There is no price you can put on all the nights she rocked me to sleep, the times she held me when I was sick, wiped my tears, held my hand. There is no price I can put on the nineteen years she has loved me, stood beside me, been like a mother to me.

I wrap my arms around her, holding her close, as she has done so many times to me, while her shoulders shake, while my heart aches.

“I love you,” I whisper.

“I love you, too,” she says. “And one day I will hold your baby in my arms, just as I held you when you were a young girl.”

It’s hard to let go.



* * *



? ? ?

“I need help,” I say over the line.

“What do you need?”

I think if I told Ana I had to bury a body in the backyard, she’d bring a shovel.

“Can you come over?” I ask.

“Of course.”

Thirty minutes later I meet her in my backyard, beneath the enormous banana tree we’ve played under since we were little girls. We’re both dressed in our nightgowns and robes. It isn’t the first time we’ve had a late-night adventure such as this one, although in our younger years our exploits were limited to sharing secrets about boys we liked. Now I’m asking her to be the guardian of the box holding my greatest secret.

“Is something wrong?”

“We’re leaving tomorrow,” I whisper. “Going to the United States.”

I don’t say the rest, some words simply too painful to utter—I don’t know when we’ll return.

Tears well in her eyes. “Elisa.”

I swallow. “We can’t stay.”

She nods, her knuckles white as she clutches the lapel of her robe. Everyone knows what happened to our brother now.

“I’m not entirely surprised. You certainly aren’t the only ones.”

“Your parents?” I ask.

Ana shakes her head. “They want to wait, see what happens in the next few months.”

I can’t blame them for that. It’s hard to leave everything behind you, not knowing what will greet you when you return.

“I will miss you,” she says.

My throat is hoarse. “I will miss you, too.”

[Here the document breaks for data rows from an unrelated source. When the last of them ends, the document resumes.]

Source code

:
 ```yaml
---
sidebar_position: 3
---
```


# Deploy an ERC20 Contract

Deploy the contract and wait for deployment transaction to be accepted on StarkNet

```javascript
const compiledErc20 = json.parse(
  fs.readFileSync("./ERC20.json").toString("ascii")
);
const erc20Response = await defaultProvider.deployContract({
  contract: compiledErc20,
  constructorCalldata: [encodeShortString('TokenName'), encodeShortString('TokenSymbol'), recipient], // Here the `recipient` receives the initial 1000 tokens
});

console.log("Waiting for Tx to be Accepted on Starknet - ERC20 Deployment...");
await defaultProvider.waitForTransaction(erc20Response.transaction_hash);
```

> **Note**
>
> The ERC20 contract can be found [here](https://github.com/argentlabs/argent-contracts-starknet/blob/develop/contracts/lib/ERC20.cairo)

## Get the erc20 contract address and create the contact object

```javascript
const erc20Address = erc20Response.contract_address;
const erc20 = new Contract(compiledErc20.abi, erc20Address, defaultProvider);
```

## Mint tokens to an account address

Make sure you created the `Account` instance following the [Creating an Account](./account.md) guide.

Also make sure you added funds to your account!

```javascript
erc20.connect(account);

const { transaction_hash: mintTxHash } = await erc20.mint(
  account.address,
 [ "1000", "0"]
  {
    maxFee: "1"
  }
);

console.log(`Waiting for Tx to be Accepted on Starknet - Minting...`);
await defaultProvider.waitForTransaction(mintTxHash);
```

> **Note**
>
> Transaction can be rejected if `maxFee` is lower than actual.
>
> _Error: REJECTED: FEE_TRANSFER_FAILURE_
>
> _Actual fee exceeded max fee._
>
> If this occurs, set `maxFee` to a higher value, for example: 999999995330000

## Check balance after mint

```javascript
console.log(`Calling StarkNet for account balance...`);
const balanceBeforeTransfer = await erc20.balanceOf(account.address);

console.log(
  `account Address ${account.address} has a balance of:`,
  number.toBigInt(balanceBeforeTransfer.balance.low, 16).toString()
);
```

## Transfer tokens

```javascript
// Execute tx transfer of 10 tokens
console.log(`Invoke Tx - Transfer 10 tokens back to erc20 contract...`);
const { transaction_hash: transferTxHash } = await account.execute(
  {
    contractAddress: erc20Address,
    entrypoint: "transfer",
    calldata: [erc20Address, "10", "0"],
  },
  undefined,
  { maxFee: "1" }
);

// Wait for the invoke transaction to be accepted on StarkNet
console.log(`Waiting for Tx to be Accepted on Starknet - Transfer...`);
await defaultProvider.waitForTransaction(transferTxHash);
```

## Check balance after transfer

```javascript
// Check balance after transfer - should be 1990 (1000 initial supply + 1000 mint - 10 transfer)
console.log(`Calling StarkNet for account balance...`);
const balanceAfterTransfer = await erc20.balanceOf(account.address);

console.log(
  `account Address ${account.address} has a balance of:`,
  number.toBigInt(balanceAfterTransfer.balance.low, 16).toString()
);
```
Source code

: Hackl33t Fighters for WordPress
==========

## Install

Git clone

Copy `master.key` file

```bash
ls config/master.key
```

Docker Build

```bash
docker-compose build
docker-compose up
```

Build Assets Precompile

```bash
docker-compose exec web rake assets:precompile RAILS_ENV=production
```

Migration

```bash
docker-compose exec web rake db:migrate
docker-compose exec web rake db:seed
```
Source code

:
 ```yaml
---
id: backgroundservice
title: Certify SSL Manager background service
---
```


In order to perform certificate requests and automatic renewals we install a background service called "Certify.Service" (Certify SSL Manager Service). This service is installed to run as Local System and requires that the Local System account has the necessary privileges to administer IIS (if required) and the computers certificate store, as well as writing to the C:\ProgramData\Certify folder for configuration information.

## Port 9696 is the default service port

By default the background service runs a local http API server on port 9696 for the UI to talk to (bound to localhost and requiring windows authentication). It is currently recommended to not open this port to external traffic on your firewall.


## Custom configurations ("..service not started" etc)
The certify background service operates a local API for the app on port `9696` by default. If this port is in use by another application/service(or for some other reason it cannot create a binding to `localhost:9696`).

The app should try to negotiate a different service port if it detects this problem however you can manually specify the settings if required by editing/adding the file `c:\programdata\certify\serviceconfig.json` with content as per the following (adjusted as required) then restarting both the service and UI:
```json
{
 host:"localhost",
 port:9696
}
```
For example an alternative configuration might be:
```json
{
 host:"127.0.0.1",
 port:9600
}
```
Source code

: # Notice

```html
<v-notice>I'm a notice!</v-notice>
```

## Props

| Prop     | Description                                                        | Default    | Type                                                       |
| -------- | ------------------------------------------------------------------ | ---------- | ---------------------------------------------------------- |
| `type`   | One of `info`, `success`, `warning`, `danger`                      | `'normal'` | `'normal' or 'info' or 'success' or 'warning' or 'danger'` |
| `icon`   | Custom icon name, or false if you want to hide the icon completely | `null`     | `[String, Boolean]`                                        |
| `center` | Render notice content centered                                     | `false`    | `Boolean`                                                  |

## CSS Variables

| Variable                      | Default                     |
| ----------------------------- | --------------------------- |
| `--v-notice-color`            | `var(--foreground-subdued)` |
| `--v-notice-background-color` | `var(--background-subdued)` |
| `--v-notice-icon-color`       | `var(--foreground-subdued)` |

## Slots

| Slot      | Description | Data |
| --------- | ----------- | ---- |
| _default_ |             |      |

She hugs me, and the familiarity of it is both a balm and salt in an open wound. This is home. How can I leave?

Ana releases me, and I wipe away the tears that have fallen on my cheeks. Her gaze sweeps over the box behind me, the makeshift shovel I stole from my mother’s flatware collection. This isn’t a wholly original idea—two hours ago I watched from my bedroom window as my father crept out in the night and buried items a hundred or so yards away from the palm tree—but it’s the best one I could come up with on such short notice.

“So what are we doing?” Ana asks, a sad smile on her face. “Digging for buried treasure?”

It’s exactly the sort of trouble we would have gotten into when we were younger, digging up my mother’s prized flowers and pretending we were pirates—I blame the French corsair for the inspiration.

“No, burying it.”

I pull out the box I pilfered from my father’s study—inside I have placed my most treasured possessions, my memories, the only pieces of Pablo that remain.

“If something happens, will you dig this up for me? I don’t know what else to do with it, and I don’t want anyone to find it. Can you keep an eye on it for me?”

I could give it to Ana to hold on to, but who knows where her family will end up, how the winds of change will eventually affect them, too. If the madness of this revolution has taught me anything it is that the affairs of men are impossible to predict; I prefer to rely on the constancy of the earth beneath our feet. It doesn’t care whose blood spills onto its soil or whose boots march upon its grass—it is Cuba, impervious to those who profess to control it. The earth cares nothing about revolutions.

“Of course,” she replies.

Ana grabs one of the instruments, a laugh escaping from her lips. “This is one of your mother’s serving spoons, isn’t it?”

“It is.”

I almost laugh at the absurdity of it. Two Havana debutantes in our robes, using my mother’s finest silverware to dig in the dirt in our backyard. And at the moment, I can’t think of a better use for it. This seems to be a year for the tragic and the absurd.

We speak in quiet voices as we dig, the roar of the ocean drowning out our words. We speak as only lifelong friends can, carving out a moment of peace in these fragile times—

I am forever fortunate for the corsair’s decision to build his home on this street, on this block where one day a rum scion would do the same, providing me with another sister.